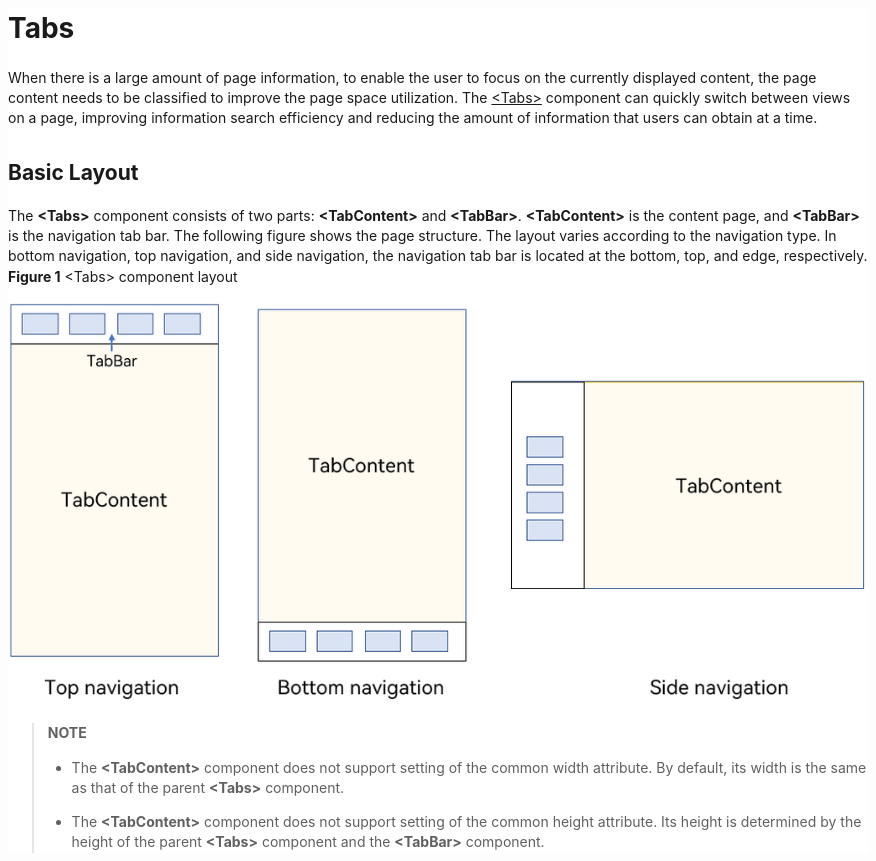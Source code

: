 # Tabs


When there is a large amount of page information, to enable the user to focus on the currently displayed content, the page content needs to be classified to improve the page space utilization. The [\<Tabs>](../reference/arkui-ts/ts-container-tabs.md) component can quickly switch between views on a page, improving information search efficiency and reducing the amount of information that users can obtain at a time.


## Basic Layout

  The **\<Tabs>** component consists of two parts: **\<TabContent>** and **\<TabBar>**. **\<TabContent>** is the content page, and **\<TabBar>** is the navigation tab bar. The following figure shows the page structure. The layout varies according to the navigation type. In bottom navigation, top navigation, and side navigation, the navigation tab bar is located at the bottom, top, and edge, respectively.
  **Figure 1** \<Tabs> component layout 

![tabs-layout](figures/tabs-layout.png)


>**NOTE**
>
> - The **\<TabContent>** component does not support setting of the common width attribute. By default, its width is the same as that of the parent **\<Tabs>** component.
>
> - The **\<TabContent>** component does not support setting of the common height attribute. Its height is determined by the height of the parent **\<Tabs>** component and the **\<TabBar>** component.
::::
[DIRECTIONS FOR THIS TASK]
The records above are to be restated exactly, without their pictures.

[YOUR RESPONSE]
Source code

: # Tabs


When there is a large amount of page information, to enable the user to focus on the currently displayed content, the page content needs to be classified to improve the page space utilization. The [\<Tabs>](../reference/arkui-ts/ts-container-tabs.md) component can quickly switch between views on a page, improving information search efficiency and reducing the amount of information that users can obtain at a time.


## Basic Layout

  The **\<Tabs>** component consists of two parts: **\<TabContent>** and **\<TabBar>**. **\<TabContent>** is the content page, and **\<TabBar>** is the navigation tab bar. The following figure shows the page structure. The layout varies according to the navigation type. In bottom navigation, top navigation, and side navigation, the navigation tab bar is located at the bottom, top, and edge, respectively.
  **Figure 1** \<Tabs> component layout 

![tabs-layout](figures/tabs-layout.png)


>**NOTE**
>
> - The **\<TabContent>** component does not support setting of the common width attribute. By default, its width is the same as that of the parent **\<Tabs>** component.
>
> - The **\<TabContent>** component does not support setting of the common height attribute. Its height is determined by the height of the parent **\<Tabs>** component and the **\<TabBar>** component.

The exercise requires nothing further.